Falha a talha - Crônica de Paulo Miranda


Já desde os primórdios da sede familiar tivemos o conforto de uma talha para a água de beber. Era um investimento bem mais maciço do que numa bilha - que se comprava à porta - mas que dada a sua maior capacidade, compensava plenamente. E, por termos cisterna, dispensava-se aquela talha de duas seções, com filtro. Usávamos assim a de um bojo só, compridinha, marronzinha e de torneirinha.


O copo era compartilhado. Era de alumínio, que se dizia, espantava os germes - e estávamos todos bebidos. Ficava ele sempre ao lado da pia, que se alojava numa cantoneira de cimento, chumbada na parede do corredor. Chamávamo-lo assim, corredor, pelo seu formato retangular, aquele cômodo que, embora pequenino, dava saídas e entradas para quatro outros cômodos distintos: a sala de entrada, o quarto dos fundos, o banheiro, e cozinha. E ainda comportava um lavabo de louça, encimado por um armarinho com espelho, para o asseio matinal. Assim, a não ser pra beber água, ou para as abluções, ninguém se estacava no corredor.

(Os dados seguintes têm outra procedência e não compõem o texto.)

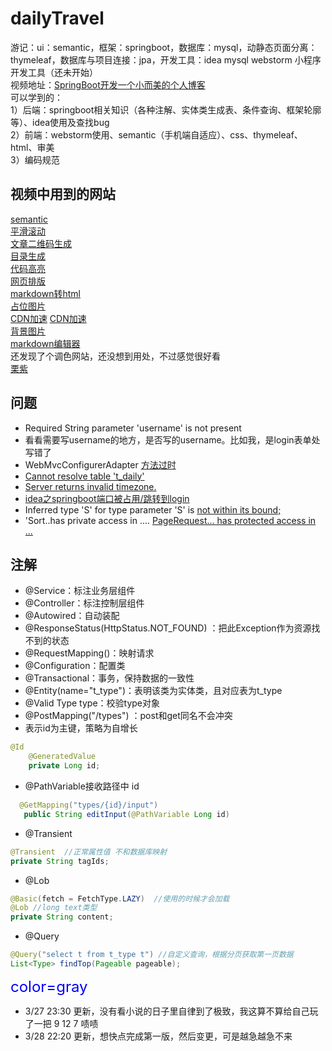 # dailyTravel
游记：ui：semantic，框架：springboot，数据库：mysql，动静态页面分离：thymeleaf，数据库与项目连接：jpa，开发工具：idea mysql webstorm 小程序开发工具（还未开始）
<br>
视频地址：[SpringBoot开发一个小而美的个人博客](https://www.bilibili.com/video/av72035869)<br>
可以学到的：<br>
1）后端：springboot相关知识（各种注解、实体类生成表、条件查询、框架轮廓等）、idea使用及查找bug<br>
2）前端：webstorm使用、semantic（手机端自适应）、css、thymeleaf、html、审美<br>
3）编码规范<br>

## 视频中用到的网站
[semantic](https://semantic-ui.com/)<br>
[平滑滚动](https://github.com/flesler/jquery.scrollTo)<br>
[文章二维码生成](http://davidshimjs.github.io/qrcodejs/)<br>
[目录生成](https://tscanlin.github.io/tocbot/)<br>
[代码高亮](https://github.com/PrismJS/prism)<br>
[网页排版](https://github.com/sofish/typo.css)<br>
[markdown转html](https://github.com/atlassian/commonmark-java)<br>
[占位图片](https://picsum.photos/)<br>
[CDN加速](https://www.bootcdn.cn/)  [CDN加速](https://www.jsdelivr.com/)<br>
[背景图片](https://www.toptal.com/designers/subtlepatterns/)<br>
[markdown编辑器](https://pandao.github.io/editor.md/)<br>
还发现了个调色网站，还没想到用处，不过感觉很好看<br>
[栗紫](http://zhongguose.com/#lizi)<br>
## 问题
+ Required String parameter 'username' is not present
+ 看看需要写username的地方，是否写的username。比如我，是login表单处写错了
+ WebMvcConfigurerAdapter [方法过时](https://blog.csdn.net/qq_38164123/article/details/80392904)
+ [Cannot resolve table 't_daily'](https://blog.csdn.net/moqianmoqian/article/details/105014348)
+ [Server returns invalid timezone.](https://blog.csdn.net/wsf0001/article/details/103391810)
+ [idea之springboot端口被占用/跳转到login](https://blog.csdn.net/moqianmoqian/article/details/104903180)
+ Inferred type 'S' for type parameter 'S' is [not within its bound;](https://blog.csdn.net/moxiaoya1314/article/details/80037290)
+ 'Sort..has private access in .... [PageRequest... has protected access in ...](https://blog.csdn.net/huoji555/article/details/103606786)
## 注解
+ @Service：标注业务层组件
+ @Controller：标注控制层组件
+ @Autowired：自动装配
+ @ResponseStatus(HttpStatus.NOT_FOUND) ：把此Exception作为资源找不到的状态
+ @RequestMapping()：映射请求
+ @Configuration：配置类
+ @Transactional：事务，保持数据的一致性
+ @Entity(name="t_type")：表明该类为实体类，且对应表为t_type
+ @Valid Type type：校验type对象
+ @PostMapping("/types") ：post和get同名不会冲突
+ 表示id为主键，策略为自增长
```java
@Id
    @GeneratedValue
    private Long id;
```
+ @PathVariable接收路径中 id
 ```java
   @GetMapping("types/{id}/input") 
    public String editInput(@PathVariable Long id)
```
+ @Transient
```java
@Transient  //正常属性值 不和数据库映射
private String tagIds;
```
+ @Lob
```java
@Basic(fetch = FetchType.LAZY)  //使用的时候才会加载
@Lob //long text类型
private String content;
```
+ @Query
```java
@Query("select t from t_type t") //自定义查询，根据分页获取第一页数据
List<Type> findTop(Pageable pageable);
```
<font color=blue size=5>color=gray</font>

+ 3/27 23:30 更新，没有看小说的日子里自律到了极致，我这算不算给自己玩了一把 9 12 7 啧啧 
+ 3/28 22:20 更新，想快点完成第一版，然后变更，可是越急越急不来 

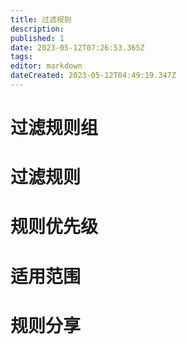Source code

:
 ```yaml
---
title: 过滤规则
description: 
published: 1
date: 2023-05-12T07:26:53.365Z
tags: 
editor: markdown
dateCreated: 2023-05-12T04:49:19.347Z
---
```


# 过滤规则组

# 过滤规则

# 规则优先级

# 适用范围

# 规则分享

Esse aparente abandono tinha as suas vantagens, sobretudo quando não se achava o copo de alumínio no seu devido lugar. Tomava-se - suspeita-se - água no bico da talha. Diretamente. Prática veementemente condenada por mamãe: uma falta de educação inafiançável. Bradávamos que não deixávamos a boca se encostar na ponta da torneirinha da talha. Mas não adiantava a desculpa. Era feio e condenável.



E como criança aprende e desaprende depressa, o Nacho, ainda em idade preescolar, teve a oportunidade de sua lição - aliada a uma sede miserável, e a falta do copo d´água em seu lugar. E mais o agravante de a talha estar quase vazia e ter que ser adernada para fornecer o líquido que já guardava no fundo.



Quando ouvimos aquele barulho esquisito, da cozinha ou do quintal, acorremos todos à sua origem: o corredor estava todo molhado, e cacos de cerâmica espalhados por todas as quinze bandas. O único sinal de vida eram as marcas de pezinhos fininhos, molhados, na fuga desabalada pelo piso do quarto e salto à janela.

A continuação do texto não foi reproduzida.